Shell Further Reduces Its Woodside Interests
Royal Dutch Shell has announced the sale of a total of approximately 156.5 million shares in Woodside Petroleum representing a total estimated value to Shell of around US$5.0 billion on an after tax basis.
The sale, which represents 19.0 percent of Woodside’s issued share capital, is through an underwritten sell-down to equity market investors and a selective share buy-back by Woodside.
“Today’s announcement is part of our drive to improve Shell’s capital efficiency and to focus our Australia growth in directly owned assets”, said Shell CEO Ben van Beurden. “It doesn’t change our view of Australia as an important player on the global energy stage, or Shell’s central role in the country’s energy industry.”
Shell Australia’s country chair, Andrew Smith, added, “Woodside is an important strategic partner for us, through our investments in established projects such as the North West Shelf and growth opportunities such as Browse.

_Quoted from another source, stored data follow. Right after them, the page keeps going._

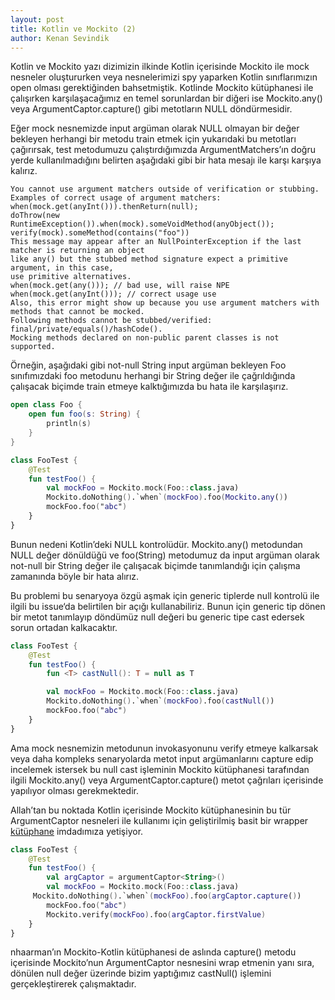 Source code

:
 ```yaml
---
layout: post
title: Kotlin ve Mockito (2)
author: Kenan Sevindik
---
```


Kotlin ve Mockito yazı dizimizin ilkinde Kotlin içerisinde Mockito ile mock nesneler oluştururken veya nesnelerimizi spy 
yaparken Kotlin sınıflarımızın open olması gerektiğinden bahsetmiştik. Kotlinde Mockito kütüphanesi ile çalışırken
karşılaşacağımız en temel sorunlardan bir diğeri ise Mockito.any() veya ArgumentCaptor.capture() gibi metotların NULL 
döndürmesidir.

Eğer mock nesnemizde input argüman olarak NULL olmayan bir değer bekleyen herhangi bir metodu train etmek için yukarıdaki 
bu metotları çağırırsak, test metodumuzu çalıştırdığımızda ArgumentMatchers’ın doğru yerde kullanılmadığını belirten 
aşağıdaki gibi bir hata mesajı ile karşı karşıya kalırız.

```error
You cannot use argument matchers outside of verification or stubbing.
Examples of correct usage of argument matchers:
when(mock.get(anyInt())).thenReturn(null);
doThrow(new RuntimeException()).when(mock).someVoidMethod(anyObject());
verify(mock).someMethod(contains("foo"))
This message may appear after an NullPointerException if the last matcher is returning an object
like any() but the stubbed method signature expect a primitive argument, in this case,
use primitive alternatives.
when(mock.get(any())); // bad use, will raise NPE
when(mock.get(anyInt())); // correct usage use
Also, this error might show up because you use argument matchers with methods that cannot be mocked.
Following methods cannot be stubbed/verified: final/private/equals()/hashCode().
Mocking methods declared on non-public parent classes is not supported.
```

Örneğin, aşağıdaki gibi not-null String input argüman bekleyen Foo sınıfımızdaki foo metodunu herhangi bir String değer 
ile çağrıldığında çalışacak biçimde train etmeye kalktığımızda bu hata ile karşılaşırız.

```kotlin
open class Foo {
    open fun foo(s: String) {
        println(s)
    }
}

class FooTest {
    @Test
    fun testFoo() {
        val mockFoo = Mockito.mock(Foo::class.java)
        Mockito.doNothing().`when`(mockFoo).foo(Mockito.any())
        mockFoo.foo("abc")
    }
}
```

Bunun nedeni Kotlin’deki NULL kontrolüdür. Mockito.any() metodundan NULL değer dönüldüğü ve foo(String) metodumuz da 
input argüman olarak not-null bir String değer ile çalışacak biçimde tanımlandığı için çalışma zamanında böyle bir hata 
alırız.

Bu problemi bu senaryoya özgü aşmak için generic tiplerde null kontrolü ile ilgili bu issue‘da belirtilen bir açığı 
kullanabiliriz. Bunun için generic tip dönen bir metot tanımlayıp döndümüz null değeri bu generic tipe cast edersek sorun 
ortadan kalkacaktır.

```kotlin
class FooTest {
    @Test
    fun testFoo() {
        fun <T> castNull(): T = null as T

        val mockFoo = Mockito.mock(Foo::class.java)
        Mockito.doNothing().`when`(mockFoo).foo(castNull())
        mockFoo.foo("abc")
    }
}
```

Ama mock nesnemizin metodunun invokasyonunu verify etmeye kalkarsak veya daha kompleks senaryolarda metot input 
argümanlarını capture edip incelemek istersek bu null cast işleminin Mockito kütüphanesi tarafından ilgili Mockito.any() 
veya ArgumentCaptor.capture() metot çağrıları içerisinde yapılıyor olması gerekmektedir.

Allah’tan bu noktada Kotlin içerisinde Mockito kütüphanesinin bu tür ArgumentCaptor nesneleri ile kullanımı için 
geliştirilmiş basit bir wrapper [kütüphane](https://github.com/nhaarman/mockito-kotlin) imdadımıza yetişiyor.

```kotlin
class FooTest {
    @Test
    fun testFoo() {
        val argCaptor = argumentCaptor<String>()
        val mockFoo = Mockito.mock(Foo::class.java)
     Mockito.doNothing().`when`(mockFoo).foo(argCaptor.capture())
        mockFoo.foo("abc")
        Mockito.verify(mockFoo).foo(argCaptor.firstValue)
    }
}
```

nhaarman’ın Mockito-Kotlin kütüphanesi de aslında capture() metodu içerisinde Mockito’nun ArgumentCaptor nesnesini wrap 
etmenin yanı sıra, dönülen null değer üzerinde bizim yaptığımız castNull() işlemini gerçekleştirerek çalışmaktadır.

We are pleased we have been able to work with Woodside to find a solution that allows us both to meet our strategic objectives. We continue to see Australia as an important place for us to invest and grow our business.”
Shell’s subsidiary, Shell Energy Holding Australia Limited (SEHAL) has mandated two investment banks to sell 78.27 million shares in Woodside, through an underwritten sell-down at a price of A$41.35 per share.

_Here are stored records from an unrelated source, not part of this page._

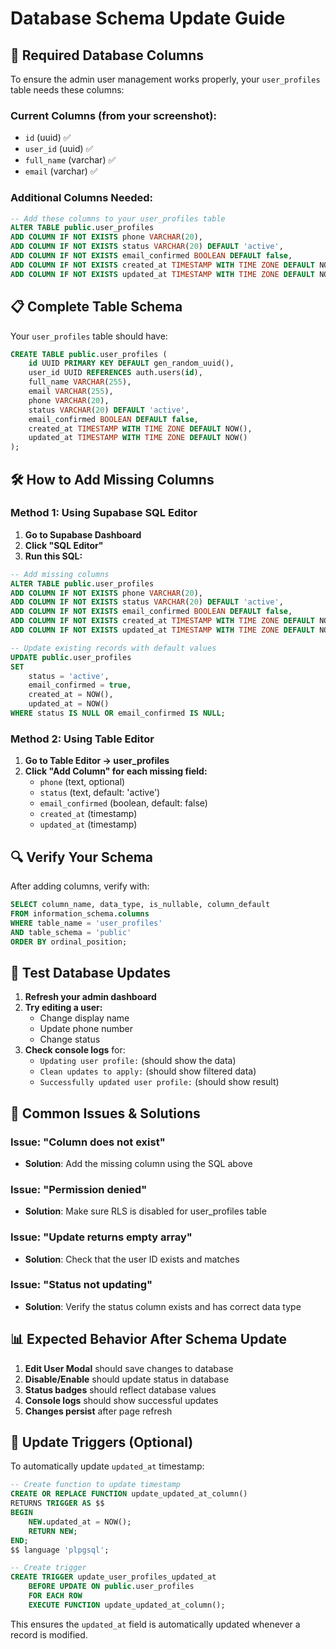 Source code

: # Database Schema Update Guide

## 🔧 **Required Database Columns**

To ensure the admin user management works properly, your `user_profiles` table needs these columns:

### **Current Columns (from your screenshot):**
- `id` (uuid) ✅
- `user_id` (uuid) ✅  
- `full_name` (varchar) ✅
- `email` (varchar) ✅

### **Additional Columns Needed:**

```sql
-- Add these columns to your user_profiles table
ALTER TABLE public.user_profiles 
ADD COLUMN IF NOT EXISTS phone VARCHAR(20),
ADD COLUMN IF NOT EXISTS status VARCHAR(20) DEFAULT 'active',
ADD COLUMN IF NOT EXISTS email_confirmed BOOLEAN DEFAULT false,
ADD COLUMN IF NOT EXISTS created_at TIMESTAMP WITH TIME ZONE DEFAULT NOW(),
ADD COLUMN IF NOT EXISTS updated_at TIMESTAMP WITH TIME ZONE DEFAULT NOW();
```

## 📋 **Complete Table Schema**

Your `user_profiles` table should have:

```sql
CREATE TABLE public.user_profiles (
    id UUID PRIMARY KEY DEFAULT gen_random_uuid(),
    user_id UUID REFERENCES auth.users(id),
    full_name VARCHAR(255),
    email VARCHAR(255),
    phone VARCHAR(20),
    status VARCHAR(20) DEFAULT 'active',
    email_confirmed BOOLEAN DEFAULT false,
    created_at TIMESTAMP WITH TIME ZONE DEFAULT NOW(),
    updated_at TIMESTAMP WITH TIME ZONE DEFAULT NOW()
);
```

## 🛠️ **How to Add Missing Columns**

### **Method 1: Using Supabase SQL Editor**

1. **Go to Supabase Dashboard**
2. **Click "SQL Editor"**
3. **Run this SQL:**

```sql
-- Add missing columns
ALTER TABLE public.user_profiles 
ADD COLUMN IF NOT EXISTS phone VARCHAR(20),
ADD COLUMN IF NOT EXISTS status VARCHAR(20) DEFAULT 'active',
ADD COLUMN IF NOT EXISTS email_confirmed BOOLEAN DEFAULT false,
ADD COLUMN IF NOT EXISTS created_at TIMESTAMP WITH TIME ZONE DEFAULT NOW(),
ADD COLUMN IF NOT EXISTS updated_at TIMESTAMP WITH TIME ZONE DEFAULT NOW();

-- Update existing records with default values
UPDATE public.user_profiles 
SET 
    status = 'active',
    email_confirmed = true,
    created_at = NOW(),
    updated_at = NOW()
WHERE status IS NULL OR email_confirmed IS NULL;
```

### **Method 2: Using Table Editor**

1. **Go to Table Editor → user_profiles**
2. **Click "Add Column" for each missing field:**
   - `phone` (text, optional)
   - `status` (text, default: 'active')
   - `email_confirmed` (boolean, default: false)
   - `created_at` (timestamp)
   - `updated_at` (timestamp)

## 🔍 **Verify Your Schema**

After adding columns, verify with:

```sql
SELECT column_name, data_type, is_nullable, column_default
FROM information_schema.columns 
WHERE table_name = 'user_profiles' 
AND table_schema = 'public'
ORDER BY ordinal_position;
```

## 🧪 **Test Database Updates**

1. **Refresh your admin dashboard**
2. **Try editing a user:**
   - Change display name
   - Update phone number
   - Change status
3. **Check console logs** for:
   - `Updating user profile:` (should show the data)
   - `Clean updates to apply:` (should show filtered data)
   - `Successfully updated user profile:` (should show result)

## 🚨 **Common Issues & Solutions**

### **Issue: "Column does not exist"**
- **Solution**: Add the missing column using the SQL above

### **Issue: "Permission denied"**
- **Solution**: Make sure RLS is disabled for user_profiles table

### **Issue: "Update returns empty array"**
- **Solution**: Check that the user ID exists and matches

### **Issue: "Status not updating"**
- **Solution**: Verify the status column exists and has correct data type

## 📊 **Expected Behavior After Schema Update**

1. **Edit User Modal** should save changes to database
2. **Disable/Enable** should update status in database
3. **Status badges** should reflect database values
4. **Console logs** should show successful updates
5. **Changes persist** after page refresh

## 🔄 **Update Triggers (Optional)**

To automatically update `updated_at` timestamp:

```sql
-- Create function to update timestamp
CREATE OR REPLACE FUNCTION update_updated_at_column()
RETURNS TRIGGER AS $$
BEGIN
    NEW.updated_at = NOW();
    RETURN NEW;
END;
$$ language 'plpgsql';

-- Create trigger
CREATE TRIGGER update_user_profiles_updated_at 
    BEFORE UPDATE ON public.user_profiles 
    FOR EACH ROW 
    EXECUTE FUNCTION update_updated_at_column();
```

This ensures the `updated_at` field is automatically updated whenever a record is modified.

This part of the sale represents around 9.5 percent of the issued capital in Woodside, with the shares to be sold to a range of equity market investors. The sell-down is expected to complete on 18 June 2014.
Under an agreement with SEHAL, Woodside will also buy-back 78.27 million of its shares from SEHAL at a price of US$34.24 per share.

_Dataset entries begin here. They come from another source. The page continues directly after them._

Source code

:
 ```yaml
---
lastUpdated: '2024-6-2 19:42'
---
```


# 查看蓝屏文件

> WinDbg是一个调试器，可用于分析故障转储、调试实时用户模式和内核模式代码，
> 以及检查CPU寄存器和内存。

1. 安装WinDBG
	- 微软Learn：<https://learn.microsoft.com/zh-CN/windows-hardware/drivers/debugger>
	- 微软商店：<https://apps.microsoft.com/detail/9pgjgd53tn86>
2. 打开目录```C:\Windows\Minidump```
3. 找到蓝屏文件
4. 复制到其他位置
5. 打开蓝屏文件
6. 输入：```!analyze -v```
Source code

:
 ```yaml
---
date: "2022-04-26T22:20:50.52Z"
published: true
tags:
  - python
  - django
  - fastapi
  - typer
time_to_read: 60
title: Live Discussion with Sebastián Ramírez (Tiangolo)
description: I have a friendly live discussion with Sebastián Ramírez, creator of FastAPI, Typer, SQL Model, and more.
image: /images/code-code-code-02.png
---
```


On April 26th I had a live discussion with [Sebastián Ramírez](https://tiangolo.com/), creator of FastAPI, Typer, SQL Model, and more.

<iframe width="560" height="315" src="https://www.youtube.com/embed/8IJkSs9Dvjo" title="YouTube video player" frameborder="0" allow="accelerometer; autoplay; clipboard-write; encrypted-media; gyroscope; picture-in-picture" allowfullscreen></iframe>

The buy-back price per share has been split into a dividend component of US$26.29 per share and a capital component of US$7.95 per share, as agreed with the Australian Taxation Office (ATO) in a private ruling. SEHAL will receive franking (tax paid) credits on the dividend component with the effect that no further tax is payable by SEHAL on the dividend component.
Completion of the buy-back will be subject to limited conditions, including consent under a number of Woodside’s facility agreements, an independent expert opinion and Woodside shareholder approval. Completion of the buy-back is expected in early August 2014.
After the buy-back and the sell-down have been completed, including cancellation of the buy-back shares by Woodside, SEHAL’s shareholding in Woodside will reduce to below five percent. As part of this transaction, SEHAL has committed to retain its remaining shares in Woodside for 90 days from completion of the sell-down, with limited exceptions.